Exercise aim: Looking at the data below, report how many lines contain "readonlyInline", with no other words.

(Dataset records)

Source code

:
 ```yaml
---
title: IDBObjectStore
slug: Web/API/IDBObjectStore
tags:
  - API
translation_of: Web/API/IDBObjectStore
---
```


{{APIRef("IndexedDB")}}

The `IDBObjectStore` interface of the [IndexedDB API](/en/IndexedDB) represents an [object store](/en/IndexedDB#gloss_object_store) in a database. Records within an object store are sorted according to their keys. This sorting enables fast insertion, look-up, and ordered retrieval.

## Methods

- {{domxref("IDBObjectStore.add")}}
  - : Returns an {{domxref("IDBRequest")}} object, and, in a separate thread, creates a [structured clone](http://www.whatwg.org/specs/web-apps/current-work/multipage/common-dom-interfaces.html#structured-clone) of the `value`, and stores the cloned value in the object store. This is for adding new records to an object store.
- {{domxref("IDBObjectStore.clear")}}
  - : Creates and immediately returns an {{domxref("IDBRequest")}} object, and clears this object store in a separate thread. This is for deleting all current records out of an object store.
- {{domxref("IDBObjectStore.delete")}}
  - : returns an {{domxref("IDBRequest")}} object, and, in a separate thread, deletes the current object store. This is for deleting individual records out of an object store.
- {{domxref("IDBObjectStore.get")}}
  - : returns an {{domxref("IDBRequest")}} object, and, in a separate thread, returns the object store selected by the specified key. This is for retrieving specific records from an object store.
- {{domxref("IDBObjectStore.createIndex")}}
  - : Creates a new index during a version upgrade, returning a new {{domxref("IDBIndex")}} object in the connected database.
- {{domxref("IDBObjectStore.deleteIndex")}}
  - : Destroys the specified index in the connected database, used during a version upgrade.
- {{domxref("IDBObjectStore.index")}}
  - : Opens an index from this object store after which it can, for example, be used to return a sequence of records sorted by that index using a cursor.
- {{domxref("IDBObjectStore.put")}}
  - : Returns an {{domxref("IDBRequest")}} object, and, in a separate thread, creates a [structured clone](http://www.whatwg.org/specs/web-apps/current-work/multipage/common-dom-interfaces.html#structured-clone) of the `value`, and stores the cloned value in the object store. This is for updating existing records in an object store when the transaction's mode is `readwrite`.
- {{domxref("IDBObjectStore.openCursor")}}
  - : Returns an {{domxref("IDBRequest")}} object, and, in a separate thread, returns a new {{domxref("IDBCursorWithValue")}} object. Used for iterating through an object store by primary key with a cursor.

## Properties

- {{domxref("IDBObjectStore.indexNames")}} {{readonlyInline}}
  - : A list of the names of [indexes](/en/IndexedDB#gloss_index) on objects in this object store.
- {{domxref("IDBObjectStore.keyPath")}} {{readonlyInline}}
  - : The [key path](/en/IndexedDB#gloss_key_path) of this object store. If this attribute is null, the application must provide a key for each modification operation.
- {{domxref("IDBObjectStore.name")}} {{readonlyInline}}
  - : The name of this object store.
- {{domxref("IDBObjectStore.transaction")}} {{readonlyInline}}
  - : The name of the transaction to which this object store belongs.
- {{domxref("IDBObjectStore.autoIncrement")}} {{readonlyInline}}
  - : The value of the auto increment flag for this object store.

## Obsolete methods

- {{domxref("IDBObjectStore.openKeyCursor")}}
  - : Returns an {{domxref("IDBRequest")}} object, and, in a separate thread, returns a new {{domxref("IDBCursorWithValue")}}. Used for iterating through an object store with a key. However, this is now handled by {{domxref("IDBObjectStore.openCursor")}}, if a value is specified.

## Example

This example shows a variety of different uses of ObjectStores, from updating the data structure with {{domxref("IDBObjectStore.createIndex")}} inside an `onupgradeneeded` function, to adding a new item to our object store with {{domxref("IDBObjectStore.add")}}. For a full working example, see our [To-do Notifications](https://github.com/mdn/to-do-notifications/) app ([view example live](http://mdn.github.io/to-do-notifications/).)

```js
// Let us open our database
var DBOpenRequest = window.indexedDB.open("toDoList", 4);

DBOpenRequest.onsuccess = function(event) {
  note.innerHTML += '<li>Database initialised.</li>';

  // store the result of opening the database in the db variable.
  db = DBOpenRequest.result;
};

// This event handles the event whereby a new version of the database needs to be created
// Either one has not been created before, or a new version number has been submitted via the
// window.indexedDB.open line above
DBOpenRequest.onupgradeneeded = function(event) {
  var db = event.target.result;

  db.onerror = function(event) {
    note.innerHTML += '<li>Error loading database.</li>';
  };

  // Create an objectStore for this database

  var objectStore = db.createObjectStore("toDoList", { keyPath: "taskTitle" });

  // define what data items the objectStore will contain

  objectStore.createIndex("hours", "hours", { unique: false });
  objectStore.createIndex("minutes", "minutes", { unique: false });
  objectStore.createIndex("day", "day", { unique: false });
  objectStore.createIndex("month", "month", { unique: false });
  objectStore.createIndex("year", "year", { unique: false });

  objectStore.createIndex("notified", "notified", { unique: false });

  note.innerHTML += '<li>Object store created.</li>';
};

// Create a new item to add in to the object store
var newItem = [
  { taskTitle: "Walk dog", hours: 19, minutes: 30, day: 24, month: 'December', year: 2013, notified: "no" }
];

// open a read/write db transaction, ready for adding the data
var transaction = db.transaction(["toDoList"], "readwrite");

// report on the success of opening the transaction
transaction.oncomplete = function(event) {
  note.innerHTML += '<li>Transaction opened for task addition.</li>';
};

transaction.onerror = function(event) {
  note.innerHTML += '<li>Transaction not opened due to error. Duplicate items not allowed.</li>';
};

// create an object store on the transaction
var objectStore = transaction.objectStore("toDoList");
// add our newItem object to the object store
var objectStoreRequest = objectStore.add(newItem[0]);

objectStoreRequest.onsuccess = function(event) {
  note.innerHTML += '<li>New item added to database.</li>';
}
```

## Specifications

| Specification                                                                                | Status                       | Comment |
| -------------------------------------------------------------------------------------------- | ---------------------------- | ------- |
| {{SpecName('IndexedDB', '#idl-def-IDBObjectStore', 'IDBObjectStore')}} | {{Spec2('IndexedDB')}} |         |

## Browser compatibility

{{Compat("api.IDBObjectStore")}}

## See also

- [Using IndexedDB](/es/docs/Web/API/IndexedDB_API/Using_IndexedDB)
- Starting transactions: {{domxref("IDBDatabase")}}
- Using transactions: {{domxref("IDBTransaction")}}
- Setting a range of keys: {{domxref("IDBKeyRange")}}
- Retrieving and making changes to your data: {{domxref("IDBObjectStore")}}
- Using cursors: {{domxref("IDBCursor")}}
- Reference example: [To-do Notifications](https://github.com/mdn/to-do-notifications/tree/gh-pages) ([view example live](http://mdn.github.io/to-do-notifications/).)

Exercise answer: 5